[Start of Attachment]

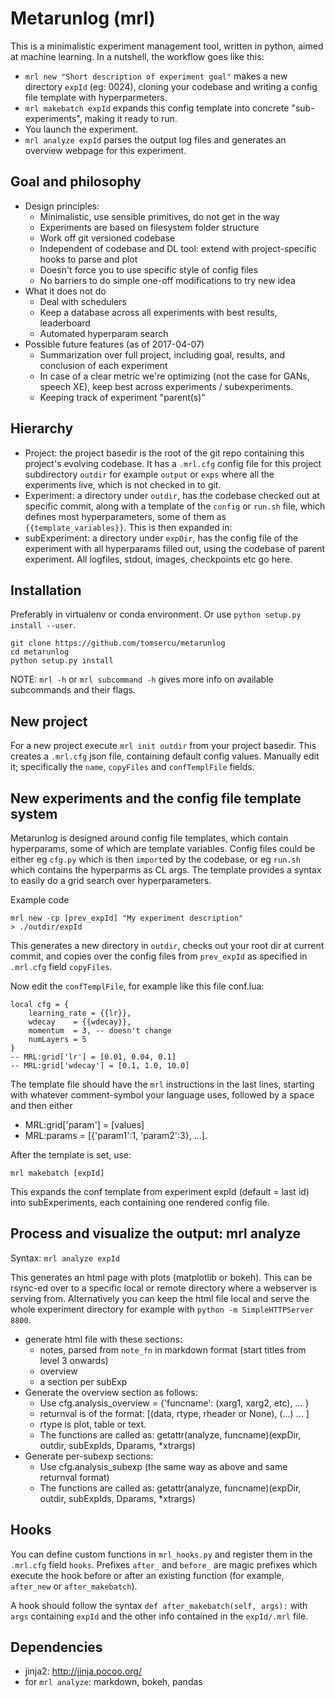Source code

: # Metarunlog (mrl)
This is a minimalistic experiment management tool, written in python, aimed at machine learning.
In a nutshell, the workflow goes like this:

+ `mrl new "Short description of experiment goal"` makes a new directory `expId` (eg: 0024),
     cloning your codebase and writing a config file template with hyperparmeters.
+ `mrl makebatch expId` expands this config template into concrete "sub-experiments", making it ready to run.
+ You launch the experiment.
+ `mrl analyze expId` parses the output log files and generates an overview webpage for this experiment.

## Goal and philosophy
+ Design principles:
    - Minimalistic, use sensible primitives, do not get in the way
    - Experiments are based on filesystem folder structure
    - Work off git versioned codebase
    - Independent of codebase and DL tool: extend with project-specific hooks to parse and plot
    - Doesn't force you to use specific style of config files
    - No barriers to do simple one-off modifications to try new idea
+ What it does not do
    - Deal with schedulers
    - Keep a database across all experiments with best results, leaderboard
    - Automated hyperparam search
+ Possible future features (as of 2017-04-07)
    - Summarization over full project, including goal, results, and conclusion of each experiment
    - In case of a clear metric we're optimizing (not the case for GANs, speech XE), keep best across experiments / subexperiments.
    - Keeping track of experiment "parent(s)"

## Hierarchy
+ Project: the project basedir is the root of the git repo containing this project's evolving codebase. It has a `.mrl.cfg` config file for this project subdirectory `outdir` for example `output` or `exps` where all the experiments live, which is not checked in to git.
+ Experiment: a directory under `outdir`, has the codebase checked out at specific commit, along with a template of the `config` or `run.sh` file, which defines most hyperparameters, some of them as `{{template_variables}}`. This is then expanded in:
+ subExperiment: a directory under `expDir`, has the config file of the experiment with all hyperparams filled out, using the codebase of parent experiment. All logfiles, stdout, images, checkpoints etc go here.

## Installation
Preferably in virtualenv or conda environment. Or use `python setup.py install --user`.

```
git clone https://github.com/tomsercu/metarunlog
cd metarunlog
python setup.py install

```

NOTE: `mrl -h` or `mrl subcommand -h` gives more info on available subcommands and their flags.

## New project
For a new project execute `mrl init outdir` from your project basedir.
This creates a `.mrl.cfg` json file, containing default config values. 
Manually edit it; specifically the `name`, `copyFiles` and `confTemplFile` fields.

## New experiments and the config file template system
Metarunlog is designed around config file templates, which contain hyperparams, some of which are template variables.
Config files could be either eg `cfg.py` which is then `import`ed by the codebase, or eg `run.sh` which contains the hyperparms as CL args.
The template provides a syntax to easily do a grid search over hyperparameters.

Example code
```
mrl new -cp [prev_expId] "My experiment description"
> ./outdir/expId
```

This generates a new directory in `outdir`, checks out your root dir at current commit, 
and copies over the config files from `prev_expId` as specified in `.mrl.cfg` field `copyFiles`.

Now edit the `confTemplFile`, for example like this file conf.lua:
```
local cfg = {
    learning_rate = {{lr}},
    wdecay    = {{wdecay}},
    momentum  = 3, -- doesn't change
    numLayers = 5
}
-- MRL:grid['lr'] = [0.01, 0.04, 0.1]
-- MRL:grid['wdecay'] = [0.1, 1.0, 10.0]
```

The template file should have the `mrl` instructions in the last lines, 
starting with whatever comment-symbol your language uses, followed by a space and then either

+ MRL:grid['param'] = [values] 
+ MRL:params = [{'param1':1, 'param2':3}, ...].

After the template is set, use:
```
mrl makebatch [expId]
```

This expands the conf template from experiment expId (default = last id) into subExperiments,
each containing one rendered config file.

## Process and visualize the output: mrl analyze
Syntax:
`mrl analyze expId` 

This generates an html page with plots (matplotlib or bokeh).
This can be rsync-ed over to a specific local or remote directory where a webserver is serving from.
Alternatively you can keep the html file local and serve the whole experiment directory for example with
`python -m SimpleHTTPServer 8800`.

+ generate html file with these sections: 
    * notes, parsed from `note_fn` in markdown format (start titles from level 3 onwards)
    * overview
    * a section per subExp
+ Generate the overview section as follows:
    * Use cfg.analysis\_overview = {'funcname': (xarg1, xarg2, etc), ... }
    * returnval is of the format: [(data, rtype, rheader or None), (...) ... ]
    * rtype is plot, table or text.
    * The functions are called as: getattr(analyze, funcname)(expDir, outdir, subExpIds, Dparams, \*xtrargs)
+ Generate per-subexp sections:
    * Use cfg.analysis\_subexp (the same way as above and same returnval format)
    * The functions are called as: getattr(analyze, funcname)(expDir, outdir, subExpIds, Dparams, \*xtrargs)

## Hooks
You can define custom functions in `mrl_hooks.py` and register them in the `.mrl.cfg` field `hooks`.
Prefixes `after_` and `before_` are magic prefixes which execute the hook before or after an existing function
(for example, `after_new` or `after_makebatch`).

A hook should follow the syntax `def after_makebatch(self, args):` with `args` containing `expId`
and the other info contained in the `expId/.mrl` file.

## Dependencies
+ jinja2: http://jinja.pocoo.org/
+ for `mrl analyze`: markdown, bokeh, pandas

[End of Attachment]

Exactly as written, please give again the lines from the beginning of the listing through the line containing "- Minimalistic, use", inclusive, without any pictures.

Source code

: # Metarunlog (mrl)
This is a minimalistic experiment management tool, written in python, aimed at machine learning.
In a nutshell, the workflow goes like this:

+ `mrl new "Short description of experiment goal"` makes a new directory `expId` (eg: 0024),
     cloning your codebase and writing a config file template with hyperparmeters.
+ `mrl makebatch expId` expands this config template into concrete "sub-experiments", making it ready to run.
+ You launch the experiment.
+ `mrl analyze expId` parses the output log files and generates an overview webpage for this experiment.

## Goal and philosophy
+ Design principles:
    - Minimalistic, use sensible primitives, do not get in the way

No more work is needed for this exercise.